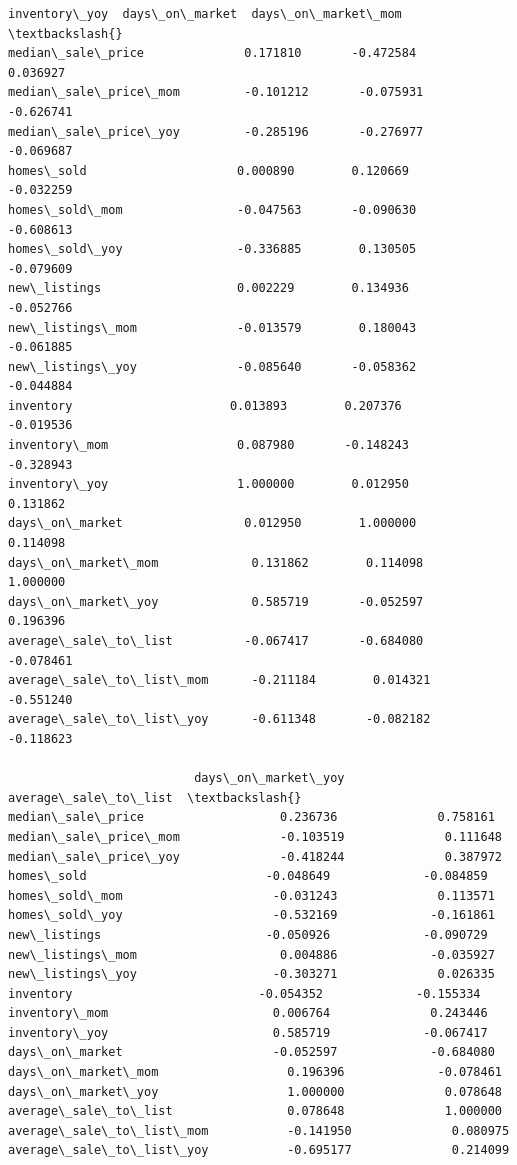 \documentclass[11pt]{article}
\begin{document}
\begin{Verbatim}[commandchars=\\\{\}]
                          inventory\_yoy  days\_on\_market  days\_on\_market\_mom  \textbackslash{}
median\_sale\_price              0.171810       -0.472584            0.036927   
median\_sale\_price\_mom         -0.101212       -0.075931           -0.626741   
median\_sale\_price\_yoy         -0.285196       -0.276977           -0.069687   
homes\_sold                     0.000890        0.120669           -0.032259   
homes\_sold\_mom                -0.047563       -0.090630           -0.608613   
homes\_sold\_yoy                -0.336885        0.130505           -0.079609   
new\_listings                   0.002229        0.134936           -0.052766   
new\_listings\_mom              -0.013579        0.180043           -0.061885   
new\_listings\_yoy              -0.085640       -0.058362           -0.044884   
inventory                      0.013893        0.207376           -0.019536   
inventory\_mom                  0.087980       -0.148243           -0.328943   
inventory\_yoy                  1.000000        0.012950            0.131862   
days\_on\_market                 0.012950        1.000000            0.114098   
days\_on\_market\_mom             0.131862        0.114098            1.000000   
days\_on\_market\_yoy             0.585719       -0.052597            0.196396   
average\_sale\_to\_list          -0.067417       -0.684080           -0.078461   
average\_sale\_to\_list\_mom      -0.211184        0.014321           -0.551240   
average\_sale\_to\_list\_yoy      -0.611348       -0.082182           -0.118623   

                          days\_on\_market\_yoy  average\_sale\_to\_list  \textbackslash{}
median\_sale\_price                   0.236736              0.758161   
median\_sale\_price\_mom              -0.103519              0.111648   
median\_sale\_price\_yoy              -0.418244              0.387972   
homes\_sold                         -0.048649             -0.084859   
homes\_sold\_mom                     -0.031243              0.113571   
homes\_sold\_yoy                     -0.532169             -0.161861   
new\_listings                       -0.050926             -0.090729   
new\_listings\_mom                    0.004886             -0.035927   
new\_listings\_yoy                   -0.303271              0.026335   
inventory                          -0.054352             -0.155334   
inventory\_mom                       0.006764              0.243446   
inventory\_yoy                       0.585719             -0.067417   
days\_on\_market                     -0.052597             -0.684080   
days\_on\_market\_mom                  0.196396             -0.078461   
days\_on\_market\_yoy                  1.000000              0.078648   
average\_sale\_to\_list                0.078648              1.000000   
average\_sale\_to\_list\_mom           -0.141950              0.080975   
average\_sale\_to\_list\_yoy           -0.695177              0.214099   


\end{Verbatim}
\end{document}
• • •
> [Problem] Which lines in the records above contain the word "Verbatim"? Copy each one.

> [Solution]
\begin{Verbatim}[commandchars=\\\{\}]
\end{Verbatim}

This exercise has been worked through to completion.